Premium
Robot‐assisted partial nephrectomy for high‐complexity tumors (PADUA score ≥10): Perioperative, long‐term functional and oncologic outcomes
Author(s) -
Koukourikis Periklis,
Alqahtani Ali Abdullah,
Almujalhem Ahmad,
Lee Jongsoo,
Han Woong Kyu,
Rha Koon Ho
Publication year - 2021
Publication title -
international journal of urology
Language(s) - English
Resource type - Journals
SCImago Journal Rank - 1.172
H-Index - 67
eISSN - 1442-2042
pISSN - 0919-8172
DOI - 10.1111/iju.14507
Subject(s) - medicine , nephrectomy , interquartile range , perioperative , odds ratio , confidence interval , renal function , kidney cancer , logistic regression , surgery , urology , kidney disease , kidney
Objectives To evaluate the safety and efficacy, and long‐term functional and oncologic outcomes of robot‐assisted partial nephrectomy in high‐complexity tumors. Methods Data of 155 patients with a high‐complexity tumor (PADUA score ≥10) were reviewed. Trifecta achievement, intra‐, perioperative, functional, and oncologic outcomes were analyzed and compared between patients with increasing complexity. Results Of the 155 patients, 65 (41.9%) patients had a PADUA score of 10, 55 (35.5%) had a PADUA score of 11, and 35 (22.6%) had a PADUA score of 12–13, respectively. The median (interquartile range) operative time, warm ischemia time and estimated blood loss were 150 min (112–186 min), 26 min (23–32 min) and 250 mL (100–500 mL), respectively.
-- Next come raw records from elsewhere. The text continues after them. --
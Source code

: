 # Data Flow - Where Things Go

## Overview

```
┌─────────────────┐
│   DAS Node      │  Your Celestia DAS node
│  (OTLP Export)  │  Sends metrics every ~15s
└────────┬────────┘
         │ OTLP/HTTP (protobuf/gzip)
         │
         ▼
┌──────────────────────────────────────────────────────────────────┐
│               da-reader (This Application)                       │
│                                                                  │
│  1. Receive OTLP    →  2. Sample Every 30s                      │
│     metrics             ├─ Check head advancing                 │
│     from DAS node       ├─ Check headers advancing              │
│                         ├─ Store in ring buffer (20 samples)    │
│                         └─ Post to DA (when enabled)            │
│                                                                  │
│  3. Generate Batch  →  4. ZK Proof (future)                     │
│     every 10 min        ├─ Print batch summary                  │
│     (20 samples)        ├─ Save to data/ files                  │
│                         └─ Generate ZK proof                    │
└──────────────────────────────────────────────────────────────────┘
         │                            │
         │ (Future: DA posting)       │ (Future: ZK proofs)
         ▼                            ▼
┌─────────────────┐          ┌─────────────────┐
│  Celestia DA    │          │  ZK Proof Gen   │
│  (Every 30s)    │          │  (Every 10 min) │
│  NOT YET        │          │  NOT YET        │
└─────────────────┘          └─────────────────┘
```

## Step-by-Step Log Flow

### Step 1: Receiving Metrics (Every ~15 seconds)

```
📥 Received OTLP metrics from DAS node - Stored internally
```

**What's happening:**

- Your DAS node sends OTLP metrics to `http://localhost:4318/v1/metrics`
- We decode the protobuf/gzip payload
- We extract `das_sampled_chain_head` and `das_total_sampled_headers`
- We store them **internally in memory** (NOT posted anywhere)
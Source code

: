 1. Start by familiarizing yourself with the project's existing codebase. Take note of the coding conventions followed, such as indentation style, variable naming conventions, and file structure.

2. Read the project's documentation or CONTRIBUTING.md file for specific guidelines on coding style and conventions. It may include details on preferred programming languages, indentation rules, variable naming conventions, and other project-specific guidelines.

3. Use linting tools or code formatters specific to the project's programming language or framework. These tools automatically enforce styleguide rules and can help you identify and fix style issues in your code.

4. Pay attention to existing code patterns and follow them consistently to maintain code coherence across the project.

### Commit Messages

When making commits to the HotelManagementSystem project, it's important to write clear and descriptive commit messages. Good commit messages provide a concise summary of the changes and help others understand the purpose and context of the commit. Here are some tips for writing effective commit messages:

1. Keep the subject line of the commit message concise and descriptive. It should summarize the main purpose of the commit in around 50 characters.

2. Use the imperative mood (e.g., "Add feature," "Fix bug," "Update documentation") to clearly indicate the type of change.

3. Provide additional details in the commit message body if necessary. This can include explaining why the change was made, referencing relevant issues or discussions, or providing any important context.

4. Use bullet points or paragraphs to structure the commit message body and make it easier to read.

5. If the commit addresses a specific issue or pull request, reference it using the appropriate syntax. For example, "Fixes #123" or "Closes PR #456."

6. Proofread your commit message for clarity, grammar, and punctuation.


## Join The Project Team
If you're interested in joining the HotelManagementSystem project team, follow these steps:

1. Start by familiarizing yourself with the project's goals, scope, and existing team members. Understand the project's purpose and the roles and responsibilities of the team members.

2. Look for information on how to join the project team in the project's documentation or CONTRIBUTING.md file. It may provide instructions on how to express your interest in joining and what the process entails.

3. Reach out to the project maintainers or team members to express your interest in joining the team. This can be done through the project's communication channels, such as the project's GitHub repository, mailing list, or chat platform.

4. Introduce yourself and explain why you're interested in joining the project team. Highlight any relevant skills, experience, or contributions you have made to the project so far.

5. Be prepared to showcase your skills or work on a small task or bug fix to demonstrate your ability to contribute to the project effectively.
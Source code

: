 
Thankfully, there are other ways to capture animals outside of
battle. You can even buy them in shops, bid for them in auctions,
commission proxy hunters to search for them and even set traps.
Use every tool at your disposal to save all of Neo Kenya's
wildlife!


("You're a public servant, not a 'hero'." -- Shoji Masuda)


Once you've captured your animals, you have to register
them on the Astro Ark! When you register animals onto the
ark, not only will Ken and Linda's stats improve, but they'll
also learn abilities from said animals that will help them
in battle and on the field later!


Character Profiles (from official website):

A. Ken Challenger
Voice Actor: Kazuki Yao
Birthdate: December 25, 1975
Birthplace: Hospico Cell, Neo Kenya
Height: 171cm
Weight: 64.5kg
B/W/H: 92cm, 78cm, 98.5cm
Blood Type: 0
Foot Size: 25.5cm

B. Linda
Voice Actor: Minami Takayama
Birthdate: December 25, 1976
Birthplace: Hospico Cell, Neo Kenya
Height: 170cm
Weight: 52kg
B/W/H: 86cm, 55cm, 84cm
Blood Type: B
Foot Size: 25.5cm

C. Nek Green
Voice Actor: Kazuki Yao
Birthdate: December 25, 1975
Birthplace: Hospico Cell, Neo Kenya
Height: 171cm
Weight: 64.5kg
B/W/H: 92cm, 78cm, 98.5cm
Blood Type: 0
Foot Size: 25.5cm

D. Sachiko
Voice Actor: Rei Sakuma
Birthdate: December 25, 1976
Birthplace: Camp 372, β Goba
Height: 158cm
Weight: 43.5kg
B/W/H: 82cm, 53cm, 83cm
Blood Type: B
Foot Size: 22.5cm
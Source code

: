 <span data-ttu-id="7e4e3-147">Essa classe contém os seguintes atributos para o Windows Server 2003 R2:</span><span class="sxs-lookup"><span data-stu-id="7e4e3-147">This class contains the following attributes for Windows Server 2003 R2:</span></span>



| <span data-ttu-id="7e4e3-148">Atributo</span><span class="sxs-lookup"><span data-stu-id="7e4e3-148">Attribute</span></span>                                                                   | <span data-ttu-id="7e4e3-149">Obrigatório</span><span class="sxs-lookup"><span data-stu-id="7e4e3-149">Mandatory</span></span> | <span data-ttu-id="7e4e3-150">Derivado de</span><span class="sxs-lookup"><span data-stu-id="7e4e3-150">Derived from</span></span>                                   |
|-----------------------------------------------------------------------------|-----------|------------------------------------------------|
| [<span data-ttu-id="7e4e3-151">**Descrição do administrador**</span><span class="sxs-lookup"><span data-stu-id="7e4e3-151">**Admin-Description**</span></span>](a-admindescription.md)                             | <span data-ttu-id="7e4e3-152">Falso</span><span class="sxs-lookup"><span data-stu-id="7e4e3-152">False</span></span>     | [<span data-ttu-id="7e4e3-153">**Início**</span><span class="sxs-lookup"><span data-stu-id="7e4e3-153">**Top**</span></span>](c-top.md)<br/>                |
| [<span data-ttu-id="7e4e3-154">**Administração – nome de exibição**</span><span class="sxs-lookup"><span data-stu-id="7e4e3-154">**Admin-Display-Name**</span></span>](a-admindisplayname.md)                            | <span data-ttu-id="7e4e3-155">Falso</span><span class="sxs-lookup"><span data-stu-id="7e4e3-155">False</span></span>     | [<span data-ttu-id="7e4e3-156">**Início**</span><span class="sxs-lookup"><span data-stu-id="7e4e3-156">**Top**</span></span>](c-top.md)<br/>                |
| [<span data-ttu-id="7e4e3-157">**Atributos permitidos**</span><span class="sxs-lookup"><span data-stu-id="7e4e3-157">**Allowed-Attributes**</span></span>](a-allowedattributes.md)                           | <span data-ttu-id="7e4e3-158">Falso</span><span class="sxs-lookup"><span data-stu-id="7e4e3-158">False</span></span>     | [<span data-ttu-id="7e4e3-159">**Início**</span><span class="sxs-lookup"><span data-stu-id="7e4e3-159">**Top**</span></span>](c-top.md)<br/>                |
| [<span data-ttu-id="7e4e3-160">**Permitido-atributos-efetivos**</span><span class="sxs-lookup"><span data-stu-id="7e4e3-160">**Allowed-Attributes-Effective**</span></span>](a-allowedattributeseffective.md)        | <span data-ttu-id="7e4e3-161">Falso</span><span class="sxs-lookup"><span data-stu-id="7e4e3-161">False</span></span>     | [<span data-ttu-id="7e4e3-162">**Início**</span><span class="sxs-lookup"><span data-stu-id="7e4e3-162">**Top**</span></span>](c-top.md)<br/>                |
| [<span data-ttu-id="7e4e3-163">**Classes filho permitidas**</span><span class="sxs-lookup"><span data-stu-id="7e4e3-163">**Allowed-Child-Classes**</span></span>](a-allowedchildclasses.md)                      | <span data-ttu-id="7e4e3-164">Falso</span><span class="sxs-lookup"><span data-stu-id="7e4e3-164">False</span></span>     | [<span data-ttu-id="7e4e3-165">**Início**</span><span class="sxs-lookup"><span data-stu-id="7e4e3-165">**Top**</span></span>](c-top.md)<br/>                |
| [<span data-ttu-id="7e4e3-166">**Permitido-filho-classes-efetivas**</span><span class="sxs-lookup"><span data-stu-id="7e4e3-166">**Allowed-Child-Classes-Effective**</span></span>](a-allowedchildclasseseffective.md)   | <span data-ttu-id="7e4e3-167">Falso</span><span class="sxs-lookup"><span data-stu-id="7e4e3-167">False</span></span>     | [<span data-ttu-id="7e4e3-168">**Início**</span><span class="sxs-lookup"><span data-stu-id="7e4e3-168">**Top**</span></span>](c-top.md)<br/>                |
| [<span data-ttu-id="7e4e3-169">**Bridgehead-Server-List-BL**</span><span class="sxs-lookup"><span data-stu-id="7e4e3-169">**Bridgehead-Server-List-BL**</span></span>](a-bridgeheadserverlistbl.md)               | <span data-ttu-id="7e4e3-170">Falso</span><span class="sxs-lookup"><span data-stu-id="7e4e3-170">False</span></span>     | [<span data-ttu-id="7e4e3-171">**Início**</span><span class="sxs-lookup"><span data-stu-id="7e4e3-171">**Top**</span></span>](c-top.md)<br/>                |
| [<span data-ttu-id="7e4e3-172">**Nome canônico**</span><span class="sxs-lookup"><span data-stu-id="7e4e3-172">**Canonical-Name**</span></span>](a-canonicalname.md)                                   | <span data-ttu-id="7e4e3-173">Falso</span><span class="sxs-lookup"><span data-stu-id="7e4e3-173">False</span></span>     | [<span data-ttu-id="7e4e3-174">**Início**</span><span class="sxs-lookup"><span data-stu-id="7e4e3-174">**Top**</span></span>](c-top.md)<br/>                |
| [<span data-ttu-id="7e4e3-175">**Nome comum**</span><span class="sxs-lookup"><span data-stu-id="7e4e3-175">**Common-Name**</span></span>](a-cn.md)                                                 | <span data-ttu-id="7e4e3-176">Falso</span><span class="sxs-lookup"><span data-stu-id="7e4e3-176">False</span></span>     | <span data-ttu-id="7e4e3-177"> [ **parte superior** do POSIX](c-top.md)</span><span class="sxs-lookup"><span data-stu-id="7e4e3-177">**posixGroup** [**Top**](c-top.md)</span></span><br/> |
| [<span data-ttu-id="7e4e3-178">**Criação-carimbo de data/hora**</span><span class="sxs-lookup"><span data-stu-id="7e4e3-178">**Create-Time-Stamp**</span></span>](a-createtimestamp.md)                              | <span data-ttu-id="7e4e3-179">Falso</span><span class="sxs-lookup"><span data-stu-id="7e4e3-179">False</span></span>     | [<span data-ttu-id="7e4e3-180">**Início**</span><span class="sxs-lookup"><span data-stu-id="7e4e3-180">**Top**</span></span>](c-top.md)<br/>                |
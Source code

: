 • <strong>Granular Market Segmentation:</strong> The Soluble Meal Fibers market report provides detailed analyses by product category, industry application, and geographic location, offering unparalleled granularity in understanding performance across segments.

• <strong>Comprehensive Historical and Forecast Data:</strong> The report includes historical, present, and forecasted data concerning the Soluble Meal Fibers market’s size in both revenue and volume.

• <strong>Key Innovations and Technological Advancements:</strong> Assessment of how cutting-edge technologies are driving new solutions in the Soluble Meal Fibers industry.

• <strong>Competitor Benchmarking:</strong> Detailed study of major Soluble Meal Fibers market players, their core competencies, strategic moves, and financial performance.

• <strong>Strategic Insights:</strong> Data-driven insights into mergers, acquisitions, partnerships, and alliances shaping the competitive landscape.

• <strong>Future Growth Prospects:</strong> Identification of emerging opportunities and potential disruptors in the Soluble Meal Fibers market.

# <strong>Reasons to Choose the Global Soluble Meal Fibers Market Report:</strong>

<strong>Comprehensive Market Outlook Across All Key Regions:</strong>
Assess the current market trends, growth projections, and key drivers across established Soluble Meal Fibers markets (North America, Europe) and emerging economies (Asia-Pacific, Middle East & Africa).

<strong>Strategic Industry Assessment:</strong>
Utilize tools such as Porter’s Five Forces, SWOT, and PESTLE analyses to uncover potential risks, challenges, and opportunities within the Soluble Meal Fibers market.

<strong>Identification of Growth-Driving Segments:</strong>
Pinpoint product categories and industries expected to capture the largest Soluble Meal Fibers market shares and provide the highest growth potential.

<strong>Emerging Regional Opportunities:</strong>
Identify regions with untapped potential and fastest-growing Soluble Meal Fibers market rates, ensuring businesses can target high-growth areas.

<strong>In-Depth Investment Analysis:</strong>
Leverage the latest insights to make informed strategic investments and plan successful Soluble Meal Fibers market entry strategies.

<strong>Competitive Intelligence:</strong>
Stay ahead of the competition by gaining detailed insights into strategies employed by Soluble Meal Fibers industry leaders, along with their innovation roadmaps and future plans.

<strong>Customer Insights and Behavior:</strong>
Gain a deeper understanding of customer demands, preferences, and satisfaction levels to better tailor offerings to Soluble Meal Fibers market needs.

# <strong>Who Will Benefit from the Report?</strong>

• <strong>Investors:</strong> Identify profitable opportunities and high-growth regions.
Postoperatively, complications occurred in 25 (16.1%) patients, and positive surgical margins in 15 (10.5%) patients. Trifecta was achieved in 67 (43.2%) patients. At a median follow‐up period of 58 months, the median estimated glomerular filtration rate preservation was 87% (78–110), and 12 (7.7%) patients developed new‐onset chronic kidney disease. Recurrence‐free survival and overall survival rates were 93.6% and 96.7%, respectively. Positive surgical margins were statistically different between the groups of PADUA score 10, 11 and 12–13 ( P = 0.017), whereas functional and oncologic outcomes were similar. In multivariate logistic regression analysis, increasing tumor size (odds ratio 1.48, 95% confidence interval 1.21–1.87; P < 0.001) and the American Society of Anesthesiologists score 2/3 (odds ratio 0.48, 95% confidence interval 0.24–0.96; P = 0.041) were independent predictors of trifecta failure. Conclusions Robot‐assisted partial nephrectomy is a safe and effective treatment for high‐complexity tumors providing excellent long‐term functional and oncologic outcomes.